This clause was the subject of a prolonged and thorough debate in Congress which occurred in the year 1789 and during the first session of that body assembled under the new Constitution.
II
The question discussed involved distinctly and solely the independent power of the President under the Constitution to remove an officer appointed by him by and with the advice of the Senate. The discussion arose upon a bill then before the Congress, providing for the organization of the State Department, which contained a provision that the head of the department to be created should be removable from office by the President. This was opposed by a considerable number on the ground that as the Senate coöperated in the appointment, it should also be consulted in the matter of removal; it was urged by others that the power of removal in such cases was already vested in the President by the Constitution, and that the provision was therefore unnecessary; and it was also contended that the question whether the Constitution permitted such removal or not should be left untouched by legislative action, and be determined by the courts.

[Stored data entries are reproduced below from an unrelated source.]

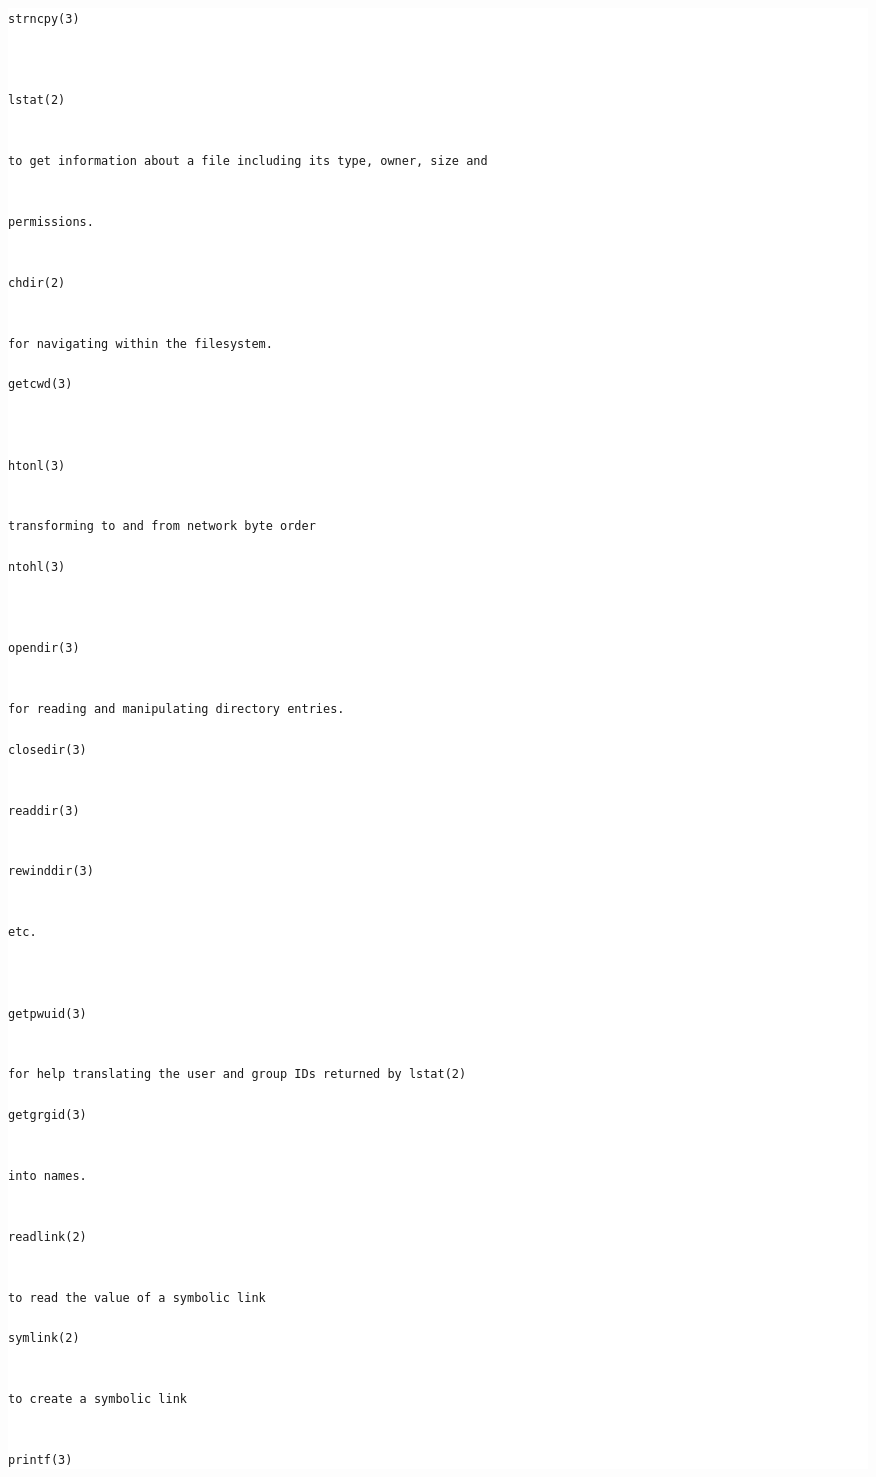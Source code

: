     strncpy(3)
    		
    		

    lstat(2)
    		

    to get information about a file including its type, owner, size and
    		

    permissions.
    		

    chdir(2)
    		

    for navigating within the filesystem.

    getcwd(3)
    		
    		

    htonl(3)
    		

    transforming to and from network byte order

    ntohl(3)
    		
    		

    opendir(3)
    		

    for reading and manipulating directory entries.

    closedir(3)
    		

    readdir(3)
    		

    rewinddir(3)
    		

    etc.
    		
    		

    getpwuid(3)
    		

    for help translating the user and group IDs returned by lstat(2)

    getgrgid(3)
    		

    into names.
    		

    readlink(2)
    		

    to read the value of a symbolic link

    symlink(2)
    		

    to create a symbolic link
    		

    printf(3)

Those insisting upon retaining in the bill the clause permitting removal by the President alone, claimed that such legislation would remove all doubt on the subject, though they asserted that the absolute investiture of all executive power in the President, reinforced by the constitutional command that he should take care that the laws be faithfully executed, justified their position that the power already existed, especially in the absence of any adverse expression in the Constitution. They also insisted that the removal of subordinate officers was an act so executive in its character, and so intimately related to the faithful execution of the laws, that it was clearly among the President’s constitutional prerogatives, and that if it was not sufficiently declared in the Constitution, the omission should be supplied by the legislation proposed.

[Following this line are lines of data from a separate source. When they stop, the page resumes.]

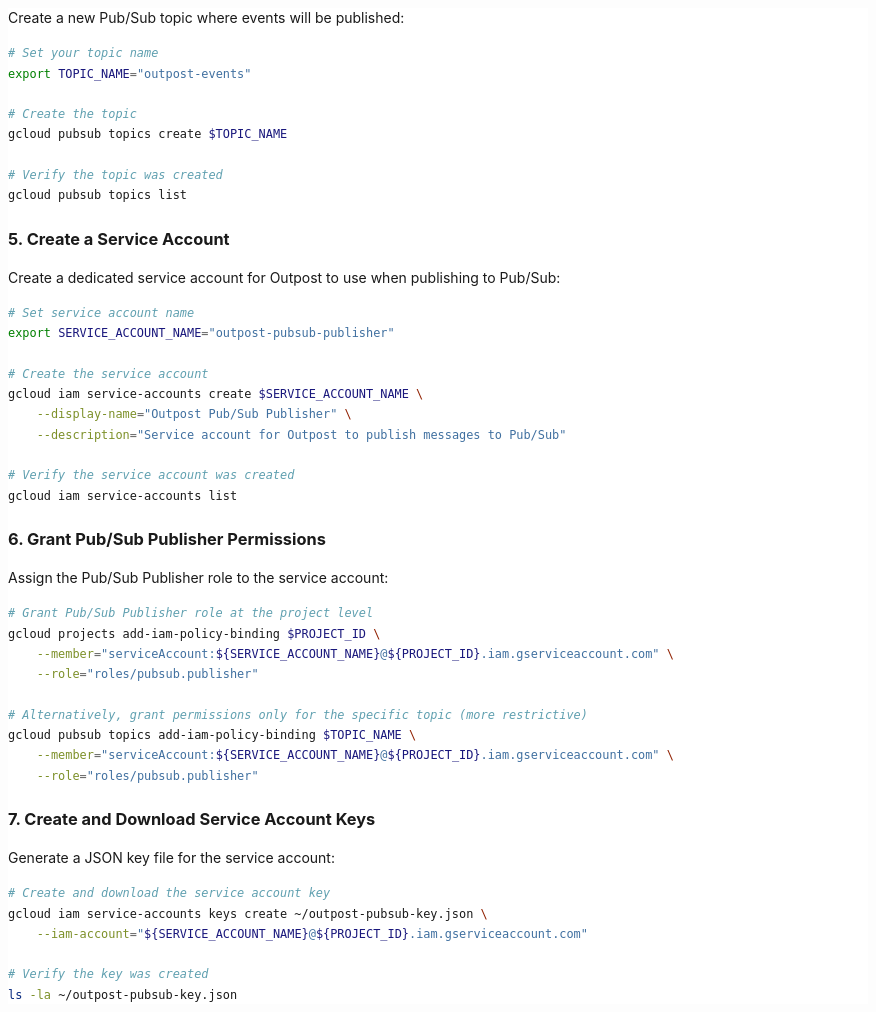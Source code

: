 Create a new Pub/Sub topic where events will be published:

```bash
# Set your topic name
export TOPIC_NAME="outpost-events"

# Create the topic
gcloud pubsub topics create $TOPIC_NAME

# Verify the topic was created
gcloud pubsub topics list
```

### 5. Create a Service Account

Create a dedicated service account for Outpost to use when publishing to Pub/Sub:

```bash
# Set service account name
export SERVICE_ACCOUNT_NAME="outpost-pubsub-publisher"

# Create the service account
gcloud iam service-accounts create $SERVICE_ACCOUNT_NAME \
    --display-name="Outpost Pub/Sub Publisher" \
    --description="Service account for Outpost to publish messages to Pub/Sub"

# Verify the service account was created
gcloud iam service-accounts list
```

### 6. Grant Pub/Sub Publisher Permissions

Assign the Pub/Sub Publisher role to the service account:

```bash
# Grant Pub/Sub Publisher role at the project level
gcloud projects add-iam-policy-binding $PROJECT_ID \
    --member="serviceAccount:${SERVICE_ACCOUNT_NAME}@${PROJECT_ID}.iam.gserviceaccount.com" \
    --role="roles/pubsub.publisher"

# Alternatively, grant permissions only for the specific topic (more restrictive)
gcloud pubsub topics add-iam-policy-binding $TOPIC_NAME \
    --member="serviceAccount:${SERVICE_ACCOUNT_NAME}@${PROJECT_ID}.iam.gserviceaccount.com" \
    --role="roles/pubsub.publisher"
```

### 7. Create and Download Service Account Keys

Generate a JSON key file for the service account:

```bash
# Create and download the service account key
gcloud iam service-accounts keys create ~/outpost-pubsub-key.json \
    --iam-account="${SERVICE_ACCOUNT_NAME}@${PROJECT_ID}.iam.gserviceaccount.com"

# Verify the key was created
ls -la ~/outpost-pubsub-key.json
```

In support of these positions it was said that the participation of the Senate in the removal of executive officers would be a dangerous step toward breaking down the partitions between the different departments of the Government which had been carefully erected, and were regarded by every statesman of that time as absolutely essential to our national existence; and stress was laid upon the unhappy condition that would arise in case a removal desired by the President should be refused by the Senate, and he thus should be left, still charged with the responsibility of the faithful execution of the laws, while deprived of the loyalty and constancy of his subordinates and assistants, who, if resentful of his efforts for their removal, would lack devotion to his work, and who, having learned to rely upon another branch of the Government for their retention, would be invited to defiant insubordination.

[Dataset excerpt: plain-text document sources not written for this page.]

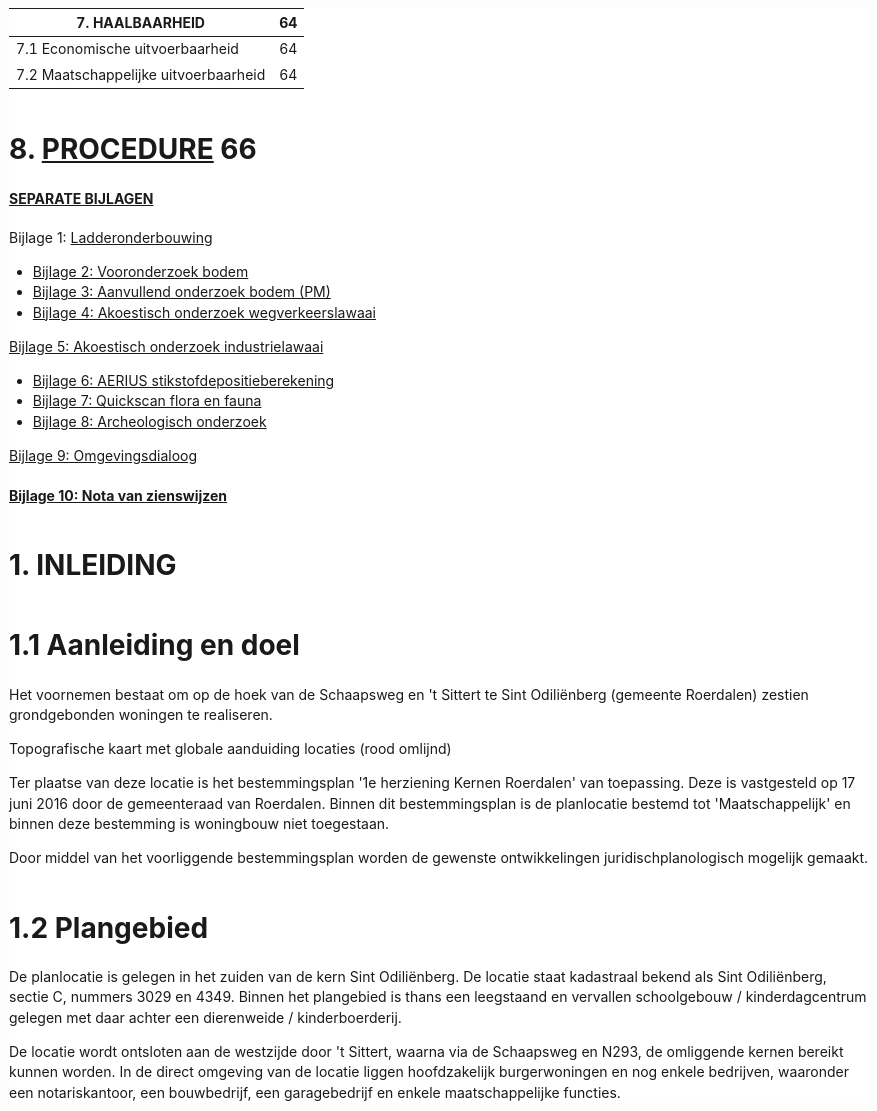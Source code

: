 | 7. HAALBAARHEID                      | 64 |
|--------------------------------------|----|
| 7.1 Economische uitvoerbaarheid      | 64 |
| 7.2 Maatschappelijke uitvoerbaarheid | 64 |

# **8. [PROCEDURE](#page-66-0) 66**

#### **[SEPARATE BIJLAGEN](#page--1-0)**

Bijlage 1: [Ladderonderbouwing](#page--1-1)

- [Bijlage 2: Vooronderzoek bodem](#page--1-2)
- [Bijlage 3: Aanvullend onderzoek bodem (PM)](#page--1-3)
- [Bijlage 4: Akoestisch onderzoek wegverkeerslawaai](#page--1-4)

[Bijlage 5: Akoestisch onderzoek industrielawaai](#page--1-5)

- [Bijlage 6: AERIUS stikstofdepositieberekening](#page--1-6)
- [Bijlage 7: Quickscan flora en fauna](#page--1-7)
- [Bijlage 8: Archeologisch onderzoek](#page--1-8)

[Bijlage 9: Omgevingsdialoog](#page--1-9)

#### [Bijlage 10: Nota van zienswijzen](#page--1-10)

# <span id="page-5-0"></span>**1. INLEIDING**

# <span id="page-5-1"></span>**1.1 Aanleiding en doel**

Het voornemen bestaat om op de hoek van de Schaapsweg en 't Sittert te Sint Odiliënberg (gemeente Roerdalen) zestien grondgebonden woningen te realiseren.

Topografische kaart met globale aanduiding locaties (rood omlijnd)

Ter plaatse van deze locatie is het bestemmingsplan '1e herziening Kernen Roerdalen' van toepassing. Deze is vastgesteld op 17 juni 2016 door de gemeenteraad van Roerdalen. Binnen dit bestemmingsplan is de planlocatie bestemd tot 'Maatschappelijk' en binnen deze bestemming is woningbouw niet toegestaan.

Door middel van het voorliggende bestemmingsplan worden de gewenste ontwikkelingen juridischplanologisch mogelijk gemaakt.

# <span id="page-6-0"></span>**1.2 Plangebied**

De planlocatie is gelegen in het zuiden van de kern Sint Odiliënberg. De locatie staat kadastraal bekend als Sint Odiliënberg, sectie C, nummers 3029 en 4349. Binnen het plangebied is thans een leegstaand en vervallen schoolgebouw / kinderdagcentrum gelegen met daar achter een dierenweide / kinderboerderij.

De locatie wordt ontsloten aan de westzijde door 't Sittert, waarna via de Schaapsweg en N293, de omliggende kernen bereikt kunnen worden. In de direct omgeving van de locatie liggen hoofdzakelijk burgerwoningen en nog enkele bedrijven, waaronder een notariskantoor, een bouwbedrijf, een garagebedrijf en enkele maatschappelijke functies.
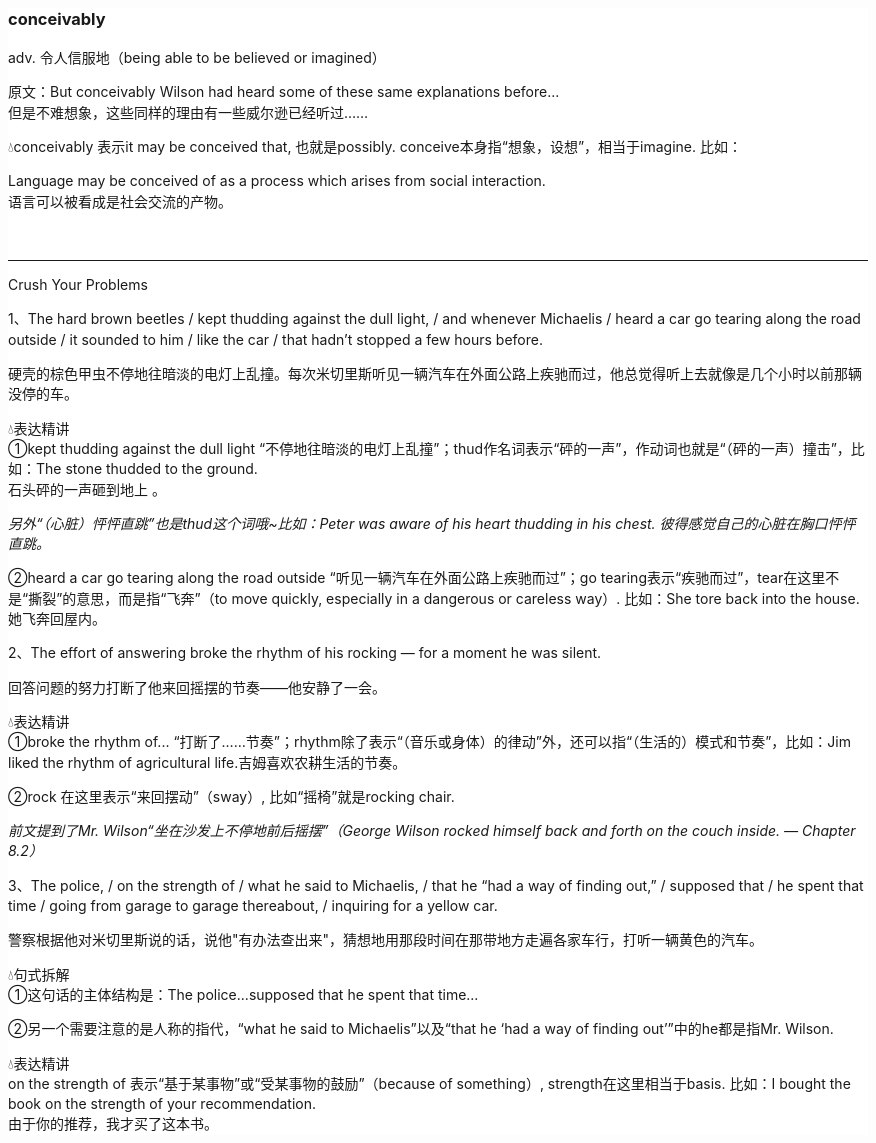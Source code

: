 ### conceivably

adv. 令人信服地（being able to be believed or imagined）  

原文：But conceivably Wilson had heard some of these same explanations before...  
但是不难想象，这些同样的理由有一些威尔逊已经听过……  

💧conceivably 表示it may be conceived that, 也就是possibly. conceive本身指“想象，设想”，相当于imagine. 比如：  

Language may be conceived of as a process which arises from social interaction.  
语言可以被看成是社会交流的产物。  

<br>

---
Crush Your Problems

1、The hard brown beetles / kept thudding against the dull light, / and whenever Michaelis / heard a car go tearing along the road outside / it sounded to him / like the car / that hadn’t stopped a few hours before.  

硬壳的棕色甲虫不停地往暗淡的电灯上乱撞。每次米切里斯听见一辆汽车在外面公路上疾驰而过，他总觉得听上去就像是几个小时以前那辆没停的车。  

💧表达精讲  
①kept thudding against the dull light “不停地往暗淡的电灯上乱撞”；thud作名词表示“砰的一声”，作动词也就是“（砰的一声）撞击”，比如：The stone thudded to the ground.  
石头砰的一声砸到地上 。  

*另外“（心脏）怦怦直跳”也是thud这个词哦~比如：Peter was aware of his heart thudding in his chest. 彼得感觉自己的心脏在胸口怦怦直跳。*  

②heard a car go tearing along the road outside “听见一辆汽车在外面公路上疾驰而过”；go tearing表示“疾驰而过”，tear在这里不是“撕裂”的意思，而是指“飞奔”（to move quickly, especially in a dangerous or careless way）. 比如：She tore back into the house. 她飞奔回屋内。  

2、The effort of answering broke the rhythm of his rocking — for a moment he was silent.  

回答问题的努力打断了他来回摇摆的节奏——他安静了一会。  

💧表达精讲  
①broke the rhythm of... “打断了……节奏”；rhythm除了表示“（音乐或身体）的律动”外，还可以指“（生活的）模式和节奏”，比如：Jim liked the rhythm of agricultural life.吉姆喜欢农耕生活的节奏。  

②rock 在这里表示“来回摆动”（sway）, 比如“摇椅”就是rocking chair.  

*前文提到了Mr. Wilson“坐在沙发上不停地前后摇摆”（George Wilson rocked himself back and forth on the couch inside. — Chapter 8.2）*  

3、The police, / on the strength of / what he said to Michaelis, / that he “had a way of finding out,” / supposed that / he spent that time / going from garage to garage thereabout, / inquiring for a yellow car.  

警察根据他对米切里斯说的话，说他"有办法查出来"，猜想地用那段时间在那带地方走遍各家车行，打听一辆黄色的汽车。  

💧句式拆解  
①这句话的主体结构是：The police...supposed that he spent that time...  

②另一个需要注意的是人称的指代，“what he said to Michaelis”以及“that he ‘had a way of finding out’”中的he都是指Mr. Wilson.  

💧表达精讲  
on the strength of 表示“基于某事物”或“受某事物的鼓励”（because of something）, strength在这里相当于basis. 比如：I bought the book on the strength of your recommendation.  
由于你的推荐，我才买了这本书。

At the time of this discussion the proceedings of the Senate took place behind closed doors, and its debates were not published, but its determinations upon such questions as came before it were made public.
The proceedings of the other branch of the Congress, however, were open, and we are permitted through their publication to follow the very interesting discussion of the question referred to in the House of Representatives.
The membership of that body included a number of those who had been members of the Constitutional Convention, and who, fresh from its deliberations, were necessarily somewhat familiar with its purposes and intent. Mr. Madison was there, who had as much to do as any other man with the inauguration of the convention and its successful conclusion. He was not only especially prominent in its deliberations, but increased his familiarity with its pervading spirit and disposition by keeping a careful record of its proceedings. In speaking of his reasons for keeping this record he says:
The curiosity I had felt during my researches into the history of the most distinguished confederacies, particularly those of antiquity, and the deficiency I found in the means of satisfying it, more especially in what related to the process, the principles, the reasons and the anticipations which prevailed in the formation of them, determined me to preserve as far as I could an exact account of what might pass in the convention while executing its trust, with the magnitude of which I was duly impressed, as I was by the gratification promised to future curiosity, by an authentic exhibition of the objects, the opinions and the reasonings from which a new system of government was to receive its peculiar structure and organization. Nor was I unaware of the value of such a contribution to the fund of materials for the history of a Constitution on which would be staked the happiness of a people great in its infancy and possibly the cause of liberty throughout the world.